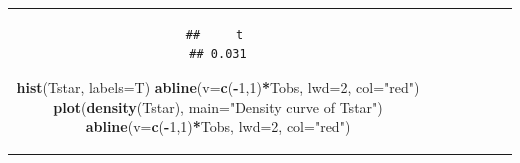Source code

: \documentclass[]{book}
\newenvironment{Shaded}{\begin{snugshade}}{\end{snugshade}}
\newcommand{\KeywordTok}[1]{\textcolor[rgb]{0.13,0.29,0.53}{\textbf{#1}}}
\newcommand{\DataTypeTok}[1]{\textcolor[rgb]{0.13,0.29,0.53}{#1}}
\newcommand{\DecValTok}[1]{\textcolor[rgb]{0.00,0.00,0.81}{#1}}
\newcommand{\StringTok}[1]{\textcolor[rgb]{0.31,0.60,0.02}{#1}}
\newcommand{\OperatorTok}[1]{\textcolor[rgb]{0.81,0.36,0.00}{\textbf{#1}}}
\newcommand{\NormalTok}[1]{#1}
\theoremstyle{definition}
\theoremstyle{definition}
\theoremstyle{remark}
\begin{document}
\begin{longtable}[]{@{}ccccccc@{}}
\begin{minipage}[b]{0.10\columnwidth}
\begin{verbatim}
##     t 
## 0.031
\end{verbatim}

\begin{Shaded}
\begin{Highlighting}[]
\KeywordTok{hist}\NormalTok{(Tstar, }\DataTypeTok{labels=}\NormalTok{T)}
\KeywordTok{abline}\NormalTok{(}\DataTypeTok{v=}\KeywordTok{c}\NormalTok{(}\OperatorTok{-}\DecValTok{1}\NormalTok{,}\DecValTok{1}\NormalTok{)}\OperatorTok{*}\NormalTok{Tobs, }\DataTypeTok{lwd=}\DecValTok{2}\NormalTok{, }\DataTypeTok{col=}\StringTok{"red"}\NormalTok{)}
\KeywordTok{plot}\NormalTok{(}\KeywordTok{density}\NormalTok{(Tstar), }\DataTypeTok{main=}\StringTok{"Density curve of Tstar"}\NormalTok{)}
\KeywordTok{abline}\NormalTok{(}\DataTypeTok{v=}\KeywordTok{c}\NormalTok{(}\OperatorTok{-}\DecValTok{1}\NormalTok{,}\DecValTok{1}\NormalTok{)}\OperatorTok{*}\NormalTok{Tobs, }\DataTypeTok{lwd=}\DecValTok{2}\NormalTok{, }\DataTypeTok{col=}\StringTok{"red"}\NormalTok{)}
\end{Highlighting}
\end{Shaded}




\end{minipage}
\end{longtable}
\end{document}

==========

WHAT YOU NEED TO DO.
Go through the listing above and list every line that has the word "StringTok".

EXERCISE RESPONSE.
\newcommand{\StringTok}[1]{\textcolor[rgb]{0.31,0.60,0.02}{#1}}
\KeywordTok{abline}\NormalTok{(}\DataTypeTok{v=}\KeywordTok{c}\NormalTok{(}\OperatorTok{-}\DecValTok{1}\NormalTok{,}\DecValTok{1}\NormalTok{)}\OperatorTok{*}\NormalTok{Tobs, }\DataTypeTok{lwd=}\DecValTok{2}\NormalTok{, }\DataTypeTok{col=}\StringTok{"red"}\NormalTok{)}
\KeywordTok{plot}\NormalTok{(}\KeywordTok{density}\NormalTok{(Tstar), }\DataTypeTok{main=}\StringTok{"Density curve of Tstar"}\NormalTok{)}
\KeywordTok{abline}\NormalTok{(}\DataTypeTok{v=}\KeywordTok{c}\NormalTok{(}\OperatorTok{-}\DecValTok{1}\NormalTok{,}\DecValTok{1}\NormalTok{)}\OperatorTok{*}\NormalTok{Tobs, }\DataTypeTok{lwd=}\DecValTok{2}\NormalTok{, }\DataTypeTok{col=}\StringTok{"red"}\NormalTok{)}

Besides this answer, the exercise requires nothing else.